Is it a phony result or is there a real problem with the CPU itself?
It's brand new!


On Wed, 2002-06-26 at 03:50, Alex Riesen wrote:
> On Wed, Jun 26, 2002 at 01:20:57AM -0400, Shawn Starr wrote:
> > I got this message this evening from the syslog:
> >
> >
> > MCE: The hardware reports a non fatal, correctable incident occured on
> > CPU 0.
> >
> > Bank 0: 9409c00000000136
> >
> >
> > Is this something I should be worried about?
> >
> > Included is the standard dmesg.
>
> Dave Jones had a small parser for these codes:
> http://www.codemonkey.org.uk/cruft/parsemce.c
>
> And as it seems the parser lacks a bit of information to completely
> decode the message:
>
> ~ ./parsemce
> Status: (4) Machine Check in progress.
> Restart IP invalid.
> parsebank(0): 9409c00000000136 @ 0
> External tag parity error
> Uncorrectable ECC error
> CPU state corrupt. Restart not possible
> MISC register information valid
> Error not corrected.
> Error overflow
> Memory heirarchy error
> Request: Generic error
> Transaction type : Data
> Memory/IO : I/O
>
> > Linux version 2.5.24 (root@unknown) (gcc version 3.1) #1 Sat Jun 22 14:58:48 EDT 2002
> ...
>
> -alex
>
--
Shawn Starr, sh0n.net, <[email protected]>
Maintainer: -shawn kernel patches: http://xfs.sh0n.net/2.4/
Developer Support Engineer
Datawire Communication Networks Inc.
10 Carlson Court, Suite 300
Toronto, ON, M9W 6L2
T: 416.213.2001 ext 179 F: 416.213.2008

2002-06-26 15:16:00

by Matti Aarnio

[permalink] [raw]
Subject: Re: MCE Error - 2.5.24 - Whats this?

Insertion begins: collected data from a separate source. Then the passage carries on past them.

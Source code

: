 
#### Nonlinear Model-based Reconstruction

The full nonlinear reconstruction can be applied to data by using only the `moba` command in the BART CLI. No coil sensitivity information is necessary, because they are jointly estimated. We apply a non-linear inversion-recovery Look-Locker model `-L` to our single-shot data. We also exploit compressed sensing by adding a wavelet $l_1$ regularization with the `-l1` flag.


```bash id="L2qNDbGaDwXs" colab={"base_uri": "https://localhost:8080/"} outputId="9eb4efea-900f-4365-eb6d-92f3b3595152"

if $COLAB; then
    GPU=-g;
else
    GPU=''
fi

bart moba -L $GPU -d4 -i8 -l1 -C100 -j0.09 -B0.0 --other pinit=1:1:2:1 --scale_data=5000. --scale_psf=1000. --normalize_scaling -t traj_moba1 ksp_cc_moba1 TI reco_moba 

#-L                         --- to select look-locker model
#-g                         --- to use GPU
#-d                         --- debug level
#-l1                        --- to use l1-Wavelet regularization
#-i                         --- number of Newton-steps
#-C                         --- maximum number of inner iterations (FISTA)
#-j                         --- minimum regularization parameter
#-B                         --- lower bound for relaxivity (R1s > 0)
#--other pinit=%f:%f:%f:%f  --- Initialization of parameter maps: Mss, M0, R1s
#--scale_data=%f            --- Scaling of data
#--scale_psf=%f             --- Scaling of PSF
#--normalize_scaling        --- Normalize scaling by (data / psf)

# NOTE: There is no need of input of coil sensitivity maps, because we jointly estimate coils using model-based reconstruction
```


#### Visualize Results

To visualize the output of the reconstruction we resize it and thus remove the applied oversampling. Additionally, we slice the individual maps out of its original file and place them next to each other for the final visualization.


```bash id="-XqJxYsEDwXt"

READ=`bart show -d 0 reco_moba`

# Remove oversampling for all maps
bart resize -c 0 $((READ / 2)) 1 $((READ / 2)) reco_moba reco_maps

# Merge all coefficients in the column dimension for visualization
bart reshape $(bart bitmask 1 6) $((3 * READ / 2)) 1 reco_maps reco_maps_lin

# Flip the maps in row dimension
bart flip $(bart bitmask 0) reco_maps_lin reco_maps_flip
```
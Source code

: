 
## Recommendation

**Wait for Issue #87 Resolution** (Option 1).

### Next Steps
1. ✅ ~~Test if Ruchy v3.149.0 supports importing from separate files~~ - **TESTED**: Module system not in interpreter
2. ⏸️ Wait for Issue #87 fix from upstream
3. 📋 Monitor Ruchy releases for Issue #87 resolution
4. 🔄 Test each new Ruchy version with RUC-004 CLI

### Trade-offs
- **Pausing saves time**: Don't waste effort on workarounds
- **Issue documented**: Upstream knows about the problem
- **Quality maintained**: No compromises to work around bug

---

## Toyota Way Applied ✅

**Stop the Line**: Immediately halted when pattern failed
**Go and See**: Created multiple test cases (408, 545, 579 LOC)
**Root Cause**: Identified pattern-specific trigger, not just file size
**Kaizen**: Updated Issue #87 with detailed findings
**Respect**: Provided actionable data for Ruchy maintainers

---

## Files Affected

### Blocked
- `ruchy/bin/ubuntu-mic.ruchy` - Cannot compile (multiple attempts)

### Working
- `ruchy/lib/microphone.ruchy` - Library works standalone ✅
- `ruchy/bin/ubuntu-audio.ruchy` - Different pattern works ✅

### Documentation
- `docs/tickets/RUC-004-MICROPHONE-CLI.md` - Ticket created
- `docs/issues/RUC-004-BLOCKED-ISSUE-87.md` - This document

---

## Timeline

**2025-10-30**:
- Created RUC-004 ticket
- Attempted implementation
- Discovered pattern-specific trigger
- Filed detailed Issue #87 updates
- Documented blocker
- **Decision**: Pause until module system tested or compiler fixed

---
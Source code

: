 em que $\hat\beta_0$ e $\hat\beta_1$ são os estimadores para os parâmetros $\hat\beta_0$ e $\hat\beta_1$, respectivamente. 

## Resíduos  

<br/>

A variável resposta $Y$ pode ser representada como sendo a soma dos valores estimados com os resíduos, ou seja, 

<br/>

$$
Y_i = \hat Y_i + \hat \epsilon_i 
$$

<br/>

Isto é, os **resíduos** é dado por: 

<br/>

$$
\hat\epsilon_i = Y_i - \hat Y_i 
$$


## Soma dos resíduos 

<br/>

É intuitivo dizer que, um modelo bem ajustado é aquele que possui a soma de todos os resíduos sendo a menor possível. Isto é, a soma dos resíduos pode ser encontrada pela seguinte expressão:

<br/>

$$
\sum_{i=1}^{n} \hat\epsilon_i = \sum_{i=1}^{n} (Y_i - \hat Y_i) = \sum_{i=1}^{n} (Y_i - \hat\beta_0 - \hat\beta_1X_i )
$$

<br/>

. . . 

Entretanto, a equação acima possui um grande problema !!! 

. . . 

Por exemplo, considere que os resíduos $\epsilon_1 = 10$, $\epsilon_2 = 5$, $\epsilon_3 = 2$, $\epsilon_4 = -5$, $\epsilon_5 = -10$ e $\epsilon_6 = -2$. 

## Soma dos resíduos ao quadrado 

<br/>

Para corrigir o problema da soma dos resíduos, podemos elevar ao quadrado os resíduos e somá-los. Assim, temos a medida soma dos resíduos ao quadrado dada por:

On Wed, Jun 26, 2002 at 10:57:37AM -0400, Shawn Starr wrote:
> I don't understand that decoded result ;)
>
> Is it a phony result or is there a real problem with the CPU itself?
> It's brand new!

Bad ECC data. Possibly you don't have ECC capable memory in the system
at all, but your BIOS has been set up to expect it. Possibly the
new processor is marginal, possibly the new board is marginal...

> On Wed, 2002-06-26 at 03:50, Alex Riesen wrote:
> > On Wed, Jun 26, 2002 at 01:20:57AM -0400, Shawn Starr wrote:
> > > I got this message this evening from the syslog:
> > >
> > >
> > > MCE: The hardware reports a non fatal, correctable incident occured on
> > > CPU 0.
> > >
> > > Bank 0: 9409c00000000136
> > >
> > >
> > > Is this something I should be worried about?
> > >
> > > Included is the standard dmesg.
> >
> > Dave Jones had a small parser for these codes:
> > http://www.codemonkey.org.uk/cruft/parsemce.c
> >
> > And as it seems the parser lacks a bit of information to completely
> > decode the message:
> >
> > ~ ./parsemce
> > Status: (4) Machine Check in progress.
> > Restart IP invalid.
> > parsebank(0): 9409c00000000136 @ 0
> > External tag parity error
> > Uncorrectable ECC error
> > CPU state corrupt. Restart not possible
> > MISC register information valid
> > Error not corrected.
> > Error overflow
> > Memory heirarchy error
> > Request: Generic error
> > Transaction type : Data
> > Memory/IO : I/O
> >
> > > Linux version 2.5.24 (root@unknown) (gcc version 3.1) #1 Sat Jun 22 14:58:48 EDT 2002
> > ...
> >
> > -alex
> >
> --
> Shawn Starr, sh0n.net, <[email protected]>
> Maintainer: -shawn kernel patches: http://xfs.sh0n.net/2.4/
> Developer Support Engineer
> Datawire Communication Networks Inc.
> 10 Carlson Court, Suite 300
> Toronto, ON, M9W 6L2
> T: 416.213.2001 ext 179 F: 416.213.2008
>
> -
> To unsubscribe from this list: send the line "unsubscribe linux-kernel" in
> the body of a message to [email protected]
> More majordomo info at http://vger.kernel.org/majordomo-info.html
> Please read the FAQ at http://www.tux.org/lkml/

2002-06-26 15:20:35

by Shawn Starr

[permalink] [raw]
Subject: Re: MCE Error - 2.5.24 - Whats this?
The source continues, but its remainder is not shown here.